Given data: Begin
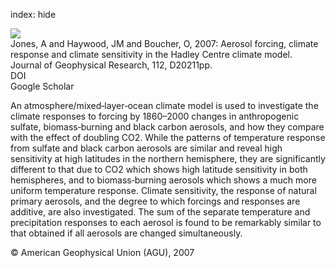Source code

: index: hide

<div class="Citation">
    <div class="Citation-thumb CitationThumb-linked"  data-href="https://doi.org/10.1029/2007jd008688">
      <img src="https://static.claimspace.cloud/climate-study-static/refs/thumbs/12/Jones_et_al_2007-thumb.png" />
    </div>

  <div class="Citation-body">
    <div class="Citation-text">Jones, A and Haywood, JM and Boucher, O, 2007: Aerosol forcing, climate response and climate sensitivity in the Hadley Centre climate model. <span class="Article-journal">Journal of Geophysical Research, </span><span class="Article-volume">112, </span>D20211pp.</div>
    <div class="Citation-links">
      <div class="CitationLink" data-href="https://doi.org/10.1029/2007jd008688">
        <div class="CitationLink-icon CitationLink-Doi"></div>
        <div class="CitationLink-text">DOI</div>
      </div>
      <div class="CitationLink" data-href="https://scholar.google.com/scholar?q=10.1029/2007jd008688">
        <div class="CitationLink-icon CitationLink-Scholar"></div>
        <div class="CitationLink-text">Google Scholar</div>
      </div>
    </div>
  </div>
</div>

An atmosphere/mixed‐layer‐ocean climate model is used to investigate the climate responses to forcing by 1860–2000 changes in anthropogenic sulfate, biomass‐burning and black carbon aerosols, and how they compare with the effect of doubling CO2. While the patterns of temperature response from sulfate and black carbon aerosols are similar and reveal high sensitivity at high latitudes in the northern hemisphere, they are significantly different to that due to CO2 which shows high latitude sensitivity in both hemispheres, and to biomass‐burning aerosols which shows a much more uniform temperature response. Climate sensitivity, the response of natural primary aerosols, and the degree to which forcings and responses are additive, are also investigated. The sum of the separate temperature and precipitation responses to each aerosol is found to be remarkably similar to that obtained if all aerosols are changed simultaneously.

<div class="Citation-copy">
&copy; American Geophysical Union (AGU), 2007
</div>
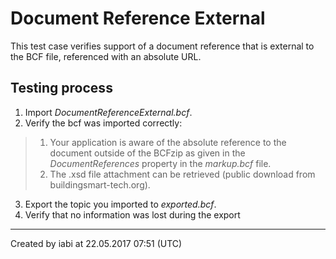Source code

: # Document Reference External

This test case verifies support of a document reference that is external to the BCF file, referenced with an absolute URL.

## Testing process

1. Import _DocumentReferenceExternal.bcf_.
2. Verify the bcf was imported correctly:
> 1. Your application is aware of the absolute reference to the document outside of the BCFzip as given in the _DocumentReferences_ property in the _markup.bcf_ file.
> 2. The .xsd file attachment can be retrieved (public download from buildingsmart-tech.org).

3. Export the topic you imported to _exported.bcf_.
4. Verify that no information was lost during the export

---

Created by iabi at 22.05.2017 07:51 (UTC)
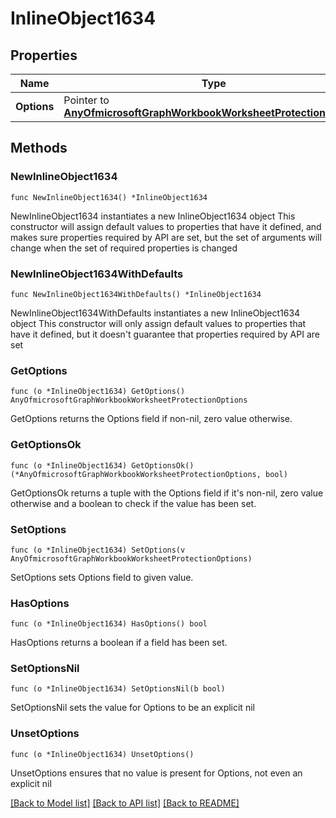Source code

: # InlineObject1634

## Properties

Name | Type | Description | Notes
------------ | ------------- | ------------- | -------------
**Options** | Pointer to [**AnyOfmicrosoftGraphWorkbookWorksheetProtectionOptions**](anyOf&lt;microsoft.graph.workbookWorksheetProtectionOptions&gt;.md) |  | [optional] 

## Methods

### NewInlineObject1634

`func NewInlineObject1634() *InlineObject1634`

NewInlineObject1634 instantiates a new InlineObject1634 object
This constructor will assign default values to properties that have it defined,
and makes sure properties required by API are set, but the set of arguments
will change when the set of required properties is changed

### NewInlineObject1634WithDefaults

`func NewInlineObject1634WithDefaults() *InlineObject1634`

NewInlineObject1634WithDefaults instantiates a new InlineObject1634 object
This constructor will only assign default values to properties that have it defined,
but it doesn't guarantee that properties required by API are set

### GetOptions

`func (o *InlineObject1634) GetOptions() AnyOfmicrosoftGraphWorkbookWorksheetProtectionOptions`

GetOptions returns the Options field if non-nil, zero value otherwise.

### GetOptionsOk

`func (o *InlineObject1634) GetOptionsOk() (*AnyOfmicrosoftGraphWorkbookWorksheetProtectionOptions, bool)`

GetOptionsOk returns a tuple with the Options field if it's non-nil, zero value otherwise
and a boolean to check if the value has been set.

### SetOptions

`func (o *InlineObject1634) SetOptions(v AnyOfmicrosoftGraphWorkbookWorksheetProtectionOptions)`

SetOptions sets Options field to given value.

### HasOptions

`func (o *InlineObject1634) HasOptions() bool`

HasOptions returns a boolean if a field has been set.

### SetOptionsNil

`func (o *InlineObject1634) SetOptionsNil(b bool)`

 SetOptionsNil sets the value for Options to be an explicit nil

### UnsetOptions
`func (o *InlineObject1634) UnsetOptions()`

UnsetOptions ensures that no value is present for Options, not even an explicit nil

[[Back to Model list]](../README.md#documentation-for-models) [[Back to API list]](../README.md#documentation-for-api-endpoints) [[Back to README]](../README.md)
Given data: End
### Exercise directions
Whenever the word "thumb" shows up in a line of the entries above, copy that line.

### Problem solution
    <div class="Citation-thumb CitationThumb-linked"  data-href="https://doi.org/10.1029/2007jd008688">
      <img src="https://static.claimspace.cloud/climate-study-static/refs/thumbs/12/Jones_et_al_2007-thumb.png" />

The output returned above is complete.